Assigned task:
Return nothing but the lines from the line containing "하나를 구독자들에게 전달함." through the last line of the records, reproduced exactly.

Plain-text document sources:

*****

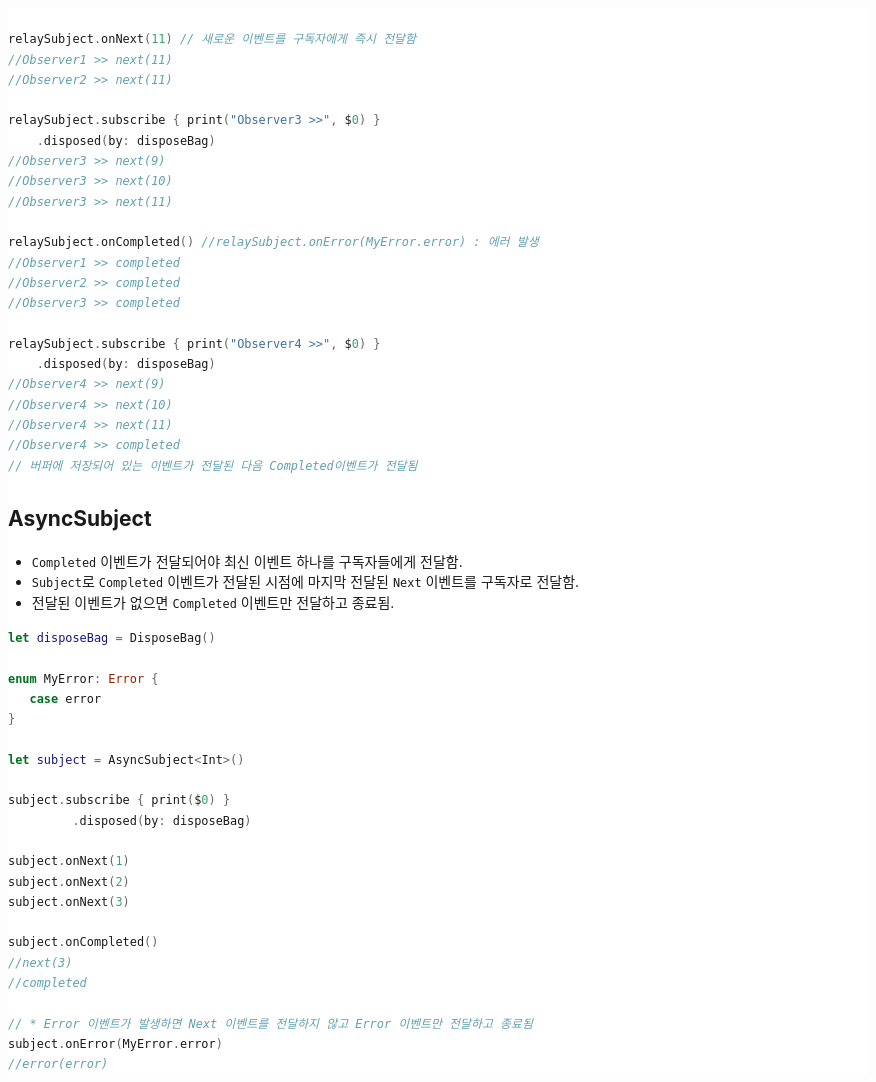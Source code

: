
 ```swift

relaySubject.onNext(11) // 새로운 이벤트를 구독자에게 즉시 전달함
//Observer1 >> next(11)
//Observer2 >> next(11)

relaySubject.subscribe { print("Observer3 >>", $0) }
    .disposed(by: disposeBag)
//Observer3 >> next(9)
//Observer3 >> next(10)
//Observer3 >> next(11)

relaySubject.onCompleted() //relaySubject.onError(MyError.error) : 에러 발생
//Observer1 >> completed
//Observer2 >> completed
//Observer3 >> completed

relaySubject.subscribe { print("Observer4 >>", $0) }
    .disposed(by: disposeBag)
//Observer4 >> next(9)
//Observer4 >> next(10)
//Observer4 >> next(11)
//Observer4 >> completed
// 버퍼에 저장되어 있는 이벤트가 전달된 다음 Completed이벤트가 전달됨
```



## AsyncSubject

* `Completed` 이벤트가 전달되어야 최신 이벤트 하나를 구독자들에게 전달함.
* `Subject`로 `Completed` 이벤트가 전달된 시점에 마지막 전달된 `Next` 이벤트를 구독자로 전달함.
* 전달된 이벤트가 없으면 `Completed` 이벤트만 전달하고 종료됨.

```swift
let disposeBag = DisposeBag()

enum MyError: Error {
   case error
}

let subject = AsyncSubject<Int>()

subject.subscribe { print($0) }
    	 .disposed(by: disposeBag)

subject.onNext(1)
subject.onNext(2)
subject.onNext(3)

subject.onCompleted()
//next(3)
//completed

// * Error 이벤트가 발생하면 Next 이벤트를 전달하지 않고 Error 이벤트만 전달하고 종료됨
subject.onError(MyError.error)
//error(error)
```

*****

Result for this task:
* `Completed` 이벤트가 전달되어야 최신 이벤트 하나를 구독자들에게 전달함.
* `Subject`로 `Completed` 이벤트가 전달된 시점에 마지막 전달된 `Next` 이벤트를 구독자로 전달함.
* 전달된 이벤트가 없으면 `Completed` 이벤트만 전달하고 종료됨.

```swift
let disposeBag = DisposeBag()

enum MyError: Error {
   case error
}

let subject = AsyncSubject<Int>()

subject.subscribe { print($0) }
    	 .disposed(by: disposeBag)

subject.onNext(1)
subject.onNext(2)
subject.onNext(3)

subject.onCompleted()
//next(3)
//completed

// * Error 이벤트가 발생하면 Next 이벤트를 전달하지 않고 Error 이벤트만 전달하고 종료됨
subject.onError(MyError.error)
//error(error)
```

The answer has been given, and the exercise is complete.